Ya que hablamos del bar, ¡tienes que probar su menú del día! Por solo 12€ tienes una buena variedad de platos, todos caseros, claro. Los garbanzos estofados que servían estaban para chuparse los dedos. Además, me sorprendieron con un chocolate caliente que estaba riquísimo. No es el típico café aburrido, ¡eso es seguro! El ambiente era relajante, aunque la música podía ser un poco... extraña en momentos. Pero bueno, con la atención rápida y amable, se compensa. Y sí, los precios son bastante razonables. Sin duda, valdrá la pena volver a darle otra oportunidad, a ver si el servicio en la habitación mejora un poco.
Cómo es el desayuno en El Ebro
Así que, después de hablar de todo lo que ofrece el Hotel y Cafetería El Ebro, no puedo dejar de mencionar el menú de fin de semana, que es totalmente recomendable. La decoración es realmente bonita, con un gusto que te hace sentir a gusto desde el primer instante. Y, ojo, las camareras son super amables, siempre dispuestas a ayudarte y a asegurarse de que tengas una experiencia agradable. Si quieres un lugar donde relajarte con buena comida, este es sin duda el sitio.

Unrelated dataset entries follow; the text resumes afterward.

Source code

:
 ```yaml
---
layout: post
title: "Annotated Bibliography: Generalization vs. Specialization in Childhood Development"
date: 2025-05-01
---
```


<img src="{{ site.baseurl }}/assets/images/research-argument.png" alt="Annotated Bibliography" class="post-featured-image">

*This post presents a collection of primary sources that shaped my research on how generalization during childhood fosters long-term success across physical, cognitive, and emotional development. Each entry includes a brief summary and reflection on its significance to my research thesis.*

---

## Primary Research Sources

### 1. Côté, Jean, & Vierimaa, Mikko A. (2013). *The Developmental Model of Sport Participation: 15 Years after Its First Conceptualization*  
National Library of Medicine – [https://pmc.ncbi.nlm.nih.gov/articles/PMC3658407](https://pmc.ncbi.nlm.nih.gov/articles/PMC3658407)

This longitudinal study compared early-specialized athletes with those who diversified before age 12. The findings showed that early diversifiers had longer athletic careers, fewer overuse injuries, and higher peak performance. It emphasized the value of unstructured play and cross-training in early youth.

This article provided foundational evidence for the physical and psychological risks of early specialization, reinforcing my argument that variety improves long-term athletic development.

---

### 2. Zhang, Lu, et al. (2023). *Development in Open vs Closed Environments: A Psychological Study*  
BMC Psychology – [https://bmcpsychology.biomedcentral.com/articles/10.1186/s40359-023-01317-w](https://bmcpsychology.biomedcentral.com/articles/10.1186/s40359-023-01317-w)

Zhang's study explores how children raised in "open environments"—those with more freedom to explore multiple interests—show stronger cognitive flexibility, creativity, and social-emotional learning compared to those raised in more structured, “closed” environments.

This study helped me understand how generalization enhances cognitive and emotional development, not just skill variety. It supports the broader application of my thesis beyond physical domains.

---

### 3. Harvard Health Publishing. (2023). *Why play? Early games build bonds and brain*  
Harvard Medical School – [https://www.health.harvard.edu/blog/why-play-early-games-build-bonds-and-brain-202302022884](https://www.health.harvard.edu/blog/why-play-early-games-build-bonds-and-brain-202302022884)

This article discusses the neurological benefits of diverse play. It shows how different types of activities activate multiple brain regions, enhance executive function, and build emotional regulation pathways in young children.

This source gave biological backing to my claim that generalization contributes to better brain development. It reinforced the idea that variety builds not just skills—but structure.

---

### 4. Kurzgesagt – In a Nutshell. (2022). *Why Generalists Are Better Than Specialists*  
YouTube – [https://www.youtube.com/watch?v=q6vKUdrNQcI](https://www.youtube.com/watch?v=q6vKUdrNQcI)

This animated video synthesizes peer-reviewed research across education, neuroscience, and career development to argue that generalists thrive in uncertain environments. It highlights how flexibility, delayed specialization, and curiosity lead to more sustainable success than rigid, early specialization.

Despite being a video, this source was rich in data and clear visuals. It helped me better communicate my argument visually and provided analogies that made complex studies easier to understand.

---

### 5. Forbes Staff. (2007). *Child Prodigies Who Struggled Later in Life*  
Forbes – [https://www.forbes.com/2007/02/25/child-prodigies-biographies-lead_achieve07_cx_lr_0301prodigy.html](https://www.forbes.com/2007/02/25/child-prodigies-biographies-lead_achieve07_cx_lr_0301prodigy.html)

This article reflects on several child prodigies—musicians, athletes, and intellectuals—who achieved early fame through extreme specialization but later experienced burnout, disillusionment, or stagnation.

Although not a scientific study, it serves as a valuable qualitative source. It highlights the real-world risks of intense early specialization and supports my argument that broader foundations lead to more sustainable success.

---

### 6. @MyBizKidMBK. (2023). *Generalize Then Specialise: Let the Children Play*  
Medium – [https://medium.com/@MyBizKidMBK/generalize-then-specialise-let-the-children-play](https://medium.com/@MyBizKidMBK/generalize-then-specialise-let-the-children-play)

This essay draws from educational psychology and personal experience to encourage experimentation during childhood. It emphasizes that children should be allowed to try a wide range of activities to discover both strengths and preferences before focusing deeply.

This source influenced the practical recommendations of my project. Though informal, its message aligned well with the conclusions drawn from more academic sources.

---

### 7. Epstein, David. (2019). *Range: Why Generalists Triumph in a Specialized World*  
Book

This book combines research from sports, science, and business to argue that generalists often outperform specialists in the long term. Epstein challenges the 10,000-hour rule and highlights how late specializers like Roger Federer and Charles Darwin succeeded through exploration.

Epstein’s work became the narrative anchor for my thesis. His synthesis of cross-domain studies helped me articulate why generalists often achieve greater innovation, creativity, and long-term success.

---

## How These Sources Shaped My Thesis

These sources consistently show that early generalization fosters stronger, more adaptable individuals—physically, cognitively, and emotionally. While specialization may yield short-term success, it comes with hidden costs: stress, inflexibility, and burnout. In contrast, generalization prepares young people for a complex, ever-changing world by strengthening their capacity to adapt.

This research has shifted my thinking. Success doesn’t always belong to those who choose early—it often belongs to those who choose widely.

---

La experiencia de alojarse aquí es bastante buena también. Yo reservé un apartamento de dos habitaciones, y tengo que decir que estaba muy limpio y nuevo. La ubicación es un punto a favor, en Pl. Diez Vicario, 1, en un sitio que tiene todo cerca. Además, el trato del personal fue impecable. Hasta les pedimos las llaves para dar una rápida ducha antes de un compromiso y no hubo ningún tipo de problema. ¡Eso cuenta mucho! Estoy segura de que volveremos sin duda.
Por supuesto, siempre hay opiniones diversas. Hubo alguien que se quedó un mes entero y, aunque en general le gustó el apartamento, tuvo algunas quejas del menaje y la falta de un secador. Pero lo que realmente le molestó fue el trato recibido por parte del propietario, Javier. No quiero entrar en dramatismos, pero hay que reconocer que un buen servicio al cliente es clave en cualquier negocio.
Y ya que estamos en la charla, hablemos de los desayunos en El Ebro. Si te preguntas cómo son, puedo decirte que son bastante decentes. Aunque no tengo todos los detalles exactos, la verdad es que el desayuno es un buen comienzo para el día. Así que, si estás buscando un lugar agradable para empezar la jornada, no dudes en pasar por la cafetería.